Because laser diode bars have been limited in power output, even with cooling slabs as shown in FIG. 2, additional attempts have been made to increase the intensity and fluences of outputs from such diode bars. For example, laser bars have been placed adjacent to one another or stacked in stacked laser diode bar assemblies. One example of a stacked laser diode bar assembly is shown in FIG. 3.
FIG. 3 is a perspective view of a stack 300 of diode bar and cooling slab units shown in FIG. 2. Multiple diode bars 301 with emitters 302 are mounted in between cooling slabs 330 in a modular arrangement. Cooling passages or channels 332 and 334 may be included for liquid heat transfer. Spacers 340 may be present to facilitate alignment of the diode bars 301 and cooling slabs 330.

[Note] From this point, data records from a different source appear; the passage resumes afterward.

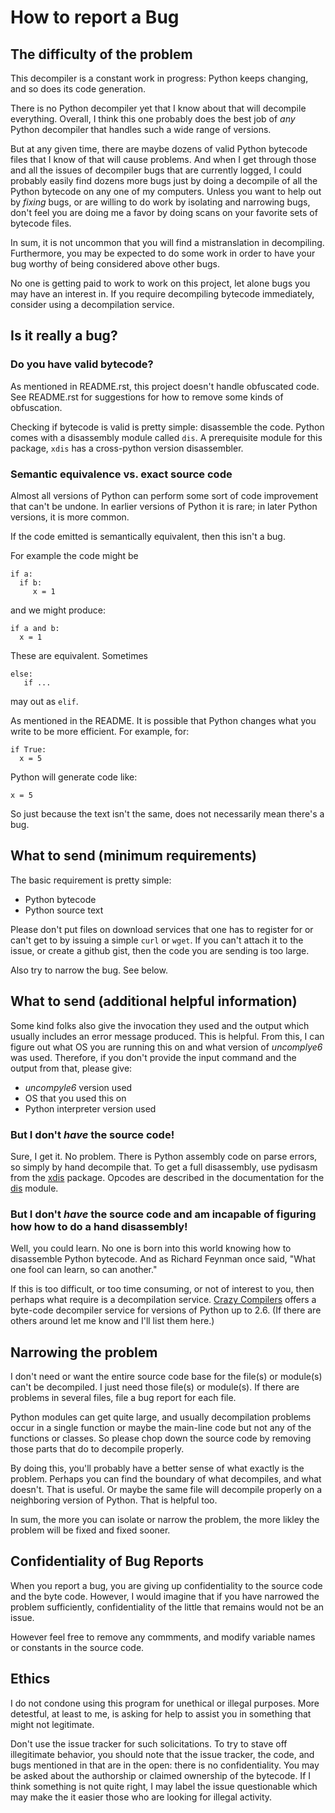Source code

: # How to report a Bug

## The difficulty of the problem

This decompiler is a constant work in progress: Python keeps
changing, and so does its code generation.

There is no Python decompiler yet that I know about that will
decompile everything. Overall, I think this one probably does the best
job of *any* Python decompiler that handles such a wide range of
versions.

But at any given time, there are maybe dozens of valid Python bytecode
files that I know of that will cause problems. And when I get through
those and all the issues of decompiler bugs that are currently logged,
I could probably easily find dozens more bugs just by doing a
decompile of all the Python bytecode on any one of my
computers. Unless you want to help out by _fixing_ bugs, or are
willing to do work by isolating and narrowing bugs, don't feel you are
doing me a favor by doing scans on your favorite sets of bytecode
files.

In sum, it is not uncommon that you will find a mistranslation in
decompiling. Furthermore, you may be expected to do some work in order
to have your bug worthy of being considered above other bugs.

No one is getting paid to work to work on this project, let alone bugs
you may have an interest in. If you require decompiling bytecode
immediately, consider using a decompilation service.

## Is it really a bug?


### Do you have valid bytecode?

As mentioned in README.rst, this project doesn't handle obfuscated
code. See README.rst for suggestions for how to remove some kinds of
obfuscation.

Checking if bytecode is valid is pretty simple: disassemble the code.
Python comes with a disassembly module called `dis`. A prerequisite
module for this package, `xdis` has a cross-python version
disassembler.

### Semantic equivalence vs. exact source code

Almost all versions of Python can perform some sort of code
improvement that can't be undone. In earlier versions of Python it is
rare; in later Python versions, it is more common.

If the code emitted is semantically equivalent, then this isn't a bug.


For example the code might be

```
if a:
  if b:
     x = 1
```

and we might produce:

```
if a and b:
  x = 1
```

These are equivalent. Sometimes

```
else:
   if ...

```

may out as `elif`.


As mentioned in the README. It is possible that Python changes what
you write to be more efficient. For example, for:


```
if True:
  x = 5
```

Python will generate code like:

```
x = 5
```

So just because the text isn't the same, does not
necessarily mean there's a bug.

## What to send (minimum requirements)

The basic requirement is pretty simple:

* Python bytecode
* Python source text

Please don't put files on download services that one has to register
for or can't get to by issuing a simple `curl` or `wget`. If you can't
attach it to the issue, or create a github gist, then the code you are
sending is too large.

Also try to narrow the bug. See below.

## What to send (additional helpful information)

Some kind folks also give the invocation they used and the output
which usually includes an error message produced. This is
helpful. From this, I can figure out what OS you are running this on
and what version of *uncomplye6* was used. Therefore, if you don't
provide the input command and the output from that, please give:

* _uncompyle6_ version used
* OS that you used this on
* Python interpreter version used


### But I don't *have* the source code!

Sure, I get it. No problem. There is Python assembly code on parse
errors, so simply by hand decompile that. To get a full disassembly,
use pydisasm from the [xdis](https://pypi.python.org/pypi/xdis)
package. Opcodes are described in the documentation for
the [dis](https://docs.python.org/3.6/library/dis.html) module.

### But I don't *have* the source code and am incapable of figuring how how to do a hand disassembly!

Well, you could learn. No one is born into this world knowing how to
disassemble Python bytecode. And as Richard Feynman once said, "What
one fool can learn, so can another."

If this is too difficult, or too time consuming, or not of interest to
you, then perhaps what require is a decompilation service. [Crazy
Compilers](http://www.crazy-compilers.com/decompyle/) offers a
byte-code decompiler service for versions of Python up to 2.6. (If
there are others around let me know and I'll list them here.)

## Narrowing the problem

I don't need or want the entire source code base for the file(s) or
module(s) can't be decompiled. I just need those file(s) or module(s).
If there are problems in several files, file a bug report for each
file.

Python modules can get quite large, and usually decompilation problems
occur in a single function or maybe the main-line code but not any of
the functions or classes. So please chop down the source code by
removing those parts that do to decompile properly.

By doing this, you'll probably have a better sense of what exactly is
the problem. Perhaps you can find the boundary of what decompiles, and
what doesn't. That is useful. Or maybe the same file will decompile
properly on a neighboring version of Python. That is helpful too.

In sum, the more you can isolate or narrow the problem, the more
likley the problem will be fixed and fixed sooner.

## Confidentiality of Bug Reports

When you report a bug, you are giving up confidentiality to the source
code and the byte code. However, I would imagine that if you have
narrowed the problem sufficiently, confidentiality of the little that
remains would not be an issue.

However feel free to remove any commments, and modify variable names
or constants in the source code.

## Ethics

I do not condone using this program for unethical or illegal purposes.
More detestful, at least to me, is asking for help to assist you in
something that might not legitimate.

Don't use the issue tracker for such solicitations. To try to stave
off illegitimate behavior, you should note that the issue tracker, the
code, and bugs mentioned in that are in the open: there is no
confidentiality. You may be asked about the authorship or claimed
ownership of the bytecode. If I think something is not quite right, I
may label the issue questionable which may make the it easier those
who are looking for illegal activity.
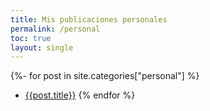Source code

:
 ```yaml
---
title: Mis publicaciones personales
permalink: /personal
toc: true
layout: single
---
```


 {%- for post in site.categories["personal"]  %}
* [{{post.title}}]({{post.url}})
 {% endfor %}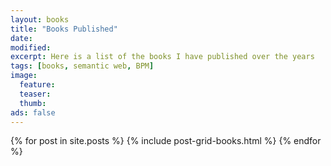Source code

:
 ```yaml
---
layout: books
title: "Books Published"
date: 
modified:
excerpt: Here is a list of the books I have published over the years
tags: [books, semantic web, BPM]
image:
  feature:
  teaser:
  thumb:
ads: false
---
```


<div class="tiles">
{% for post in site.posts %}
	{% include post-grid-books.html %}
{% endfor %}
</div><!-- /.tiles -->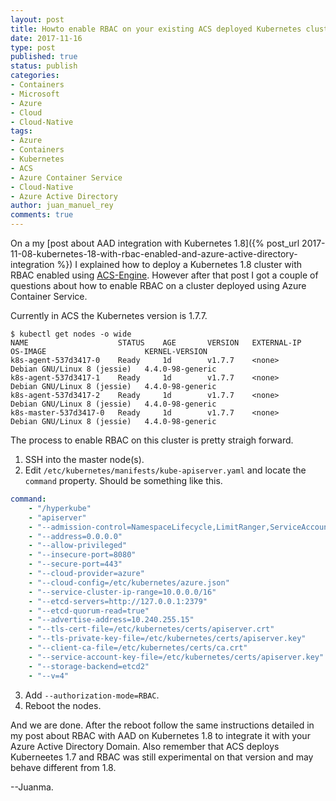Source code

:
 ```yaml
---
layout: post
title: Howto enable RBAC on your existing ACS deployed Kubernetes cluster
date: 2017-11-16
type: post
published: true
status: publish
categories:
- Containers
- Microsoft
- Azure
- Cloud
- Cloud-Native
tags:
- Azure
- Containers
- Kubernetes
- ACS
- Azure Container Service
- Cloud-Native
- Azure Active Directory
author: juan_manuel_rey
comments: true
---
```


On a my [post about AAD integration with Kubernetes 1.8]({% post_url 2017-11-08-kubernetes-18-with-rbac-enabled-and-azure-active-directory-integration %}) I explained how to deploy a Kubernetes 1.8 cluster with RBAC enabled using [ACS-Engine](github.com/Azure/acs-engine). However after that post I got a couple of questions about how to enable RBAC on a cluster deployed using Azure Container Service. 

Currently in ACS the Kubernetes version is 1.7.7.

```
$ kubectl get nodes -o wide
NAME                    STATUS    AGE       VERSION   EXTERNAL-IP   OS-IMAGE                      KERNEL-VERSION
k8s-agent-537d3417-0    Ready     1d        v1.7.7    <none>        Debian GNU/Linux 8 (jessie)   4.4.0-98-generic
k8s-agent-537d3417-1    Ready     1d        v1.7.7    <none>        Debian GNU/Linux 8 (jessie)   4.4.0-98-generic
k8s-agent-537d3417-2    Ready     1d        v1.7.7    <none>        Debian GNU/Linux 8 (jessie)   4.4.0-98-generic
k8s-master-537d3417-0   Ready     1d        v1.7.7    <none>        Debian GNU/Linux 8 (jessie)   4.4.0-98-generic
```

The process to enable RBAC on this cluster is pretty straigh forward. 

1. SSH into the master node(s). 
2. Edit `/etc/kubernetes/manifests/kube-apiserver.yaml` and locate the `command` property. Should be something like this.

```yaml
command:
    - "/hyperkube"
    - "apiserver"
    - "--admission-control=NamespaceLifecycle,LimitRanger,ServiceAccount,DefaultStorageClass,ResourceQuota"
    - "--address=0.0.0.0"
    - "--allow-privileged"
    - "--insecure-port=8080"
    - "--secure-port=443"
    - "--cloud-provider=azure"
    - "--cloud-config=/etc/kubernetes/azure.json"
    - "--service-cluster-ip-range=10.0.0.0/16"
    - "--etcd-servers=http://127.0.0.1:2379"
    - "--etcd-quorum-read=true"
    - "--advertise-address=10.240.255.15"
    - "--tls-cert-file=/etc/kubernetes/certs/apiserver.crt"
    - "--tls-private-key-file=/etc/kubernetes/certs/apiserver.key"
    - "--client-ca-file=/etc/kubernetes/certs/ca.crt"
    - "--service-account-key-file=/etc/kubernetes/certs/apiserver.key"
    - "--storage-backend=etcd2"
    - "--v=4"
```

3. Add `--authorization-mode=RBAC`.
4. Reboot the nodes.

And we are done. After the reboot follow the same instructions detailed in my post about RBAC with AAD on Kubernetes 1.8 to integrate it with your Azure Active Directory Domain. Also remember that ACS deploys Kuberneetes 1.7 and RBAC was still experimental on that version and may behave different from 1.8.

--Juanma.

For certain applications, such as when used for optical excitation means or as a pump source, it may be desirable for a light source to produce light that has a high brightness. The brightness of a given light source, for example a laser diode or diode bar 301, is described by the brightness equation in Equation (1):B=P/(A*Ω)  (1)
In Equation 1, B is the brightness of the light source, P is the power output of the particular light source, Ω is the solid angle of the beam divergence, and A is the area of the light source. The brightness of a given light source consequently includes a power component, an area component and a divergence component. Typical units of measure are Watts for P, steradians (ster) for Ω, cm2 for A, and Watts/cm2/ster for B.

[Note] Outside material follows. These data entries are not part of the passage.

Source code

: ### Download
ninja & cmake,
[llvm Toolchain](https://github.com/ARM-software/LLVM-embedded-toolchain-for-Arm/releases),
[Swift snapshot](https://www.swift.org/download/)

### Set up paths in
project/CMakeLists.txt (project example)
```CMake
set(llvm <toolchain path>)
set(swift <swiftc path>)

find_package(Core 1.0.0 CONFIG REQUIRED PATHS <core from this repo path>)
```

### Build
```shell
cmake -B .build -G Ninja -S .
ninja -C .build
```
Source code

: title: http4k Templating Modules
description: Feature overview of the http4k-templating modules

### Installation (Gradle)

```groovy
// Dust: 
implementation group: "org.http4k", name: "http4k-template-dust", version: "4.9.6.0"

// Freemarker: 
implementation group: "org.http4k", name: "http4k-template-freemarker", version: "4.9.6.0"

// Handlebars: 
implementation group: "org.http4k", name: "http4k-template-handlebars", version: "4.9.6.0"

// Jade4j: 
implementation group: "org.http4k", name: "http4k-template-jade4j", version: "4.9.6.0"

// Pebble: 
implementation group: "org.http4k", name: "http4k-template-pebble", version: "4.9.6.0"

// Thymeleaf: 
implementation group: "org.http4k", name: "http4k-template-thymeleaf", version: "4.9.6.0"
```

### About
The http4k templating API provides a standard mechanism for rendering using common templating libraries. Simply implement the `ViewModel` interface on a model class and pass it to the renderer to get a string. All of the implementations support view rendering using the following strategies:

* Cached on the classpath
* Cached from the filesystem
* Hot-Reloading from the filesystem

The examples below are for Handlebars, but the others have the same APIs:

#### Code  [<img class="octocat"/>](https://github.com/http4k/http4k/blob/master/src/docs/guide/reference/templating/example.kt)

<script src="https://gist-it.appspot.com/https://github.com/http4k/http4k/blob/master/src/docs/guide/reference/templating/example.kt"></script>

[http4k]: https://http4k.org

One limitation of the attainable brightness of stacked laser bar assemblies, such as 300, is the spacing or “pitch” between laser bars in the particular stack. According to Equation 1, the brightness of a laser diode bar and stacks of such diode bars is reduced by the percentage of non-light-emitting area of the structure outside the diode emitters. The ratio of the total emitter area compared to the total area of a stack is sometimes referred to as the fill factor of the diode stack.
With continued reference to FIG. 3, the non-light-emitting area of the diode bar stack 300 includes the space between emitters 302 in a particular diode bar and the space between adjacent diode bars. The space between adjacent diode bars, and therefore the fill factor, is primarily determined by the need to remove waste heat from the laser diodes. Without proper heat removal, the lifetime of the laser diode components are shortened, and wavelength fluctuations may occur over time. Currently, in systems that employ continuous wave (CW) diode bars, power densities about 200 W/cm2 can be achieved, but this power density is currently limited to this amount, since the diode bars cannot be placed much closer together than 1–3 mm, for a 60 W diode bar, due to thermal management concerns.

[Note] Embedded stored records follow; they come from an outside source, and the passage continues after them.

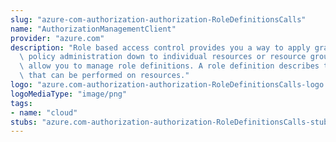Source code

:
 ```yaml
---
slug: "azure-com-authorization-authorization-RoleDefinitionsCalls"
name: "AuthorizationManagementClient"
provider: "azure.com"
description: "Role based access control provides you a way to apply granular level\
  \ policy administration down to individual resources or resource groups. These operations\
  \ allow you to manage role definitions. A role definition describes the set of actions\
  \ that can be performed on resources."
logo: "azure.com-authorization-authorization-RoleDefinitionsCalls-logo.png"
logoMediaType: "image/png"
tags:
- name: "cloud"
stubs: "azure.com-authorization-authorization-RoleDefinitionsCalls-stubs.json"
---
```

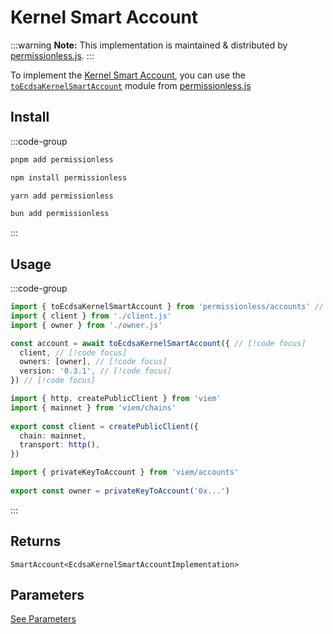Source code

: # Kernel Smart Account

:::warning
**Note:** This implementation is maintained & distributed by [permissionless.js](https://docs.pimlico.io/permissionless).
:::

To implement the [Kernel Smart Account](https://github.com/zerodevapp/kernel), you can use the [`toEcdsaKernelSmartAccount`](https://docs.pimlico.io/permissionless/reference/accounts/toEcdsaKernelSmartAccount) module from [permissionless.js](https://docs.pimlico.io/permissionless/)

## Install

:::code-group
```bash [pnpm]
pnpm add permissionless
```

```bash [npm]
npm install permissionless
```

```bash [yarn]
yarn add permissionless
```

```bash [bun]
bun add permissionless
```
:::

## Usage

:::code-group

```ts twoslash [example.ts]
import { toEcdsaKernelSmartAccount } from 'permissionless/accounts' // [!code focus]
import { client } from './client.js'
import { owner } from './owner.js'

const account = await toEcdsaKernelSmartAccount({ // [!code focus]
  client, // [!code focus]
  owners: [owner], // [!code focus]
  version: '0.3.1', // [!code focus]
}) // [!code focus]
```

```ts twoslash [client.ts] filename="config.ts"
import { http, createPublicClient } from 'viem'
import { mainnet } from 'viem/chains'
 
export const client = createPublicClient({
  chain: mainnet,
  transport: http(),
})
```

```ts twoslash [owner.ts (Private Key)] filename="owner.ts"
import { privateKeyToAccount } from 'viem/accounts'
 
export const owner = privateKeyToAccount('0x...')
```
:::

## Returns

`SmartAccount<EcdsaKernelSmartAccountImplementation>`

## Parameters

[See Parameters](https://docs.pimlico.io/permissionless/reference/accounts/toEcdsaKernelSmartAccount#parameters)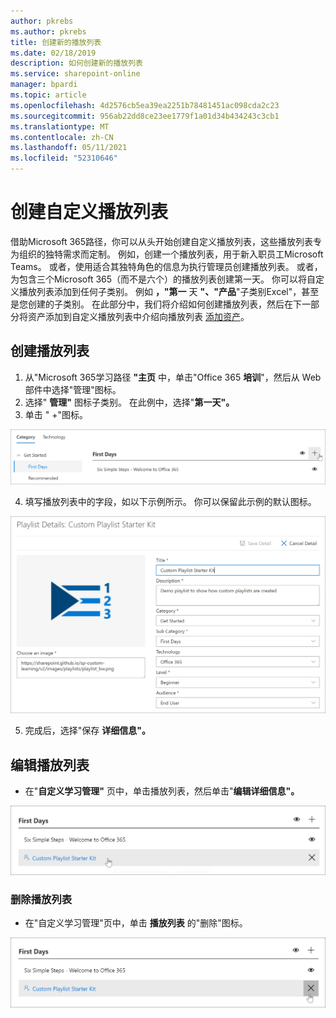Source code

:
 ```yaml
---
author: pkrebs
ms.author: pkrebs
title: 创建新的播放列表
ms.date: 02/18/2019
description: 如何创建新的播放列表
ms.service: sharepoint-online
manager: bpardi
ms.topic: article
ms.openlocfilehash: 4d2576cb5ea39ea2251b78481451ac098cda2c23
ms.sourcegitcommit: 956ab22dd8ce23ee1779f1a01d34b434243c3cb1
ms.translationtype: MT
ms.contentlocale: zh-CN
ms.lasthandoff: 05/11/2021
ms.locfileid: "52310646"
---
```

# <a name="create-a-custom-playlist"></a>创建自定义播放列表

借助Microsoft 365路径，你可以从头开始创建自定义播放列表，这些播放列表专为组织的独特需求而定制。 例如，创建一个播放列表，用于新入职员工Microsoft Teams。 或者，使用适合其独特角色的信息为执行管理员创建播放列表。 或者，为包含三个Microsoft 365（而不是六个）的播放列表创建第一天。 你可以将自定义播放列表添加到任何子类别。 例如 **，"第一** 天 **"、"产品**"子类别Excel"，甚至是您创建的子类别。 在此部分中，我们将介绍如何创建播放列表，然后在下一部分将资产添加到自定义播放列表中介绍向播放列表 [添加资产](custom_addassets.md)。

## <a name="create-a-playlist"></a>创建播放列表 

1. 从"Microsoft 365学习路径 **"主页** 中，单击"Office 365 **培训**"，然后从 Web 部件中选择"管理"图标。 
2. 选择" **管理"** 图标子类别。 在此例中，选择"**第一天"。**  
3. 单击 " +"图标。  

![cg-newplaylistbtn.png](media/cg-newplaylistbtn.png)

4.  填写播放列表中的字段，如以下示例所示。 你可以保留此示例的默认图标。 

![cg-newplaylistdetails.png](media/cg-newplaylistdetails.png)

5.  完成后，选择"保存 **详细信息"。** 

## <a name="edit-a-playlist"></a>编辑播放列表

- 在"**自定义学习管理"** 页中，单击播放列表，然后单击"**编辑详细信息"。**  

![cg-editplaylist.png](media/cg-editplaylist.png)

### <a name="delete-a-playlist"></a>删除播放列表

- 在"自定义学习管理"页中，单击 **播放列表** 的"删除"图标。  

![cg-deleteplaylist.png](media/cg-deleteplaylist.png)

FIG. 4 is a perspective view of an alternate prior art diode bar stack 400 including a cooling slab 420. Each of the diode bars 402 includes a number of emitters 404. The diode bars 402 are separated by copper plates 406 that may act as heat spreaders and as electrical or ohmic contacts for the diode bars 402. The multiple diode bars 402 are mounted on the cooling slab 420 in an orientation where the diode outputs (not shown) are perpendicular to the cooling slab 420. A substrate is positioned between the diode bars and the cooling slab 420, and the substrate typically includes electrical conductors 408 and electrical insulators 410 to facilitate current flow through the active regions of the diode bars 402.
Prior art diode stacks such as those shown in FIG. 3 and FIG. 4 may have low fill factors when designed for high-power operation and consequently may produce a light output that has a relatively low brightness and/or fluence for the total area of the diode stack and for a given applied power.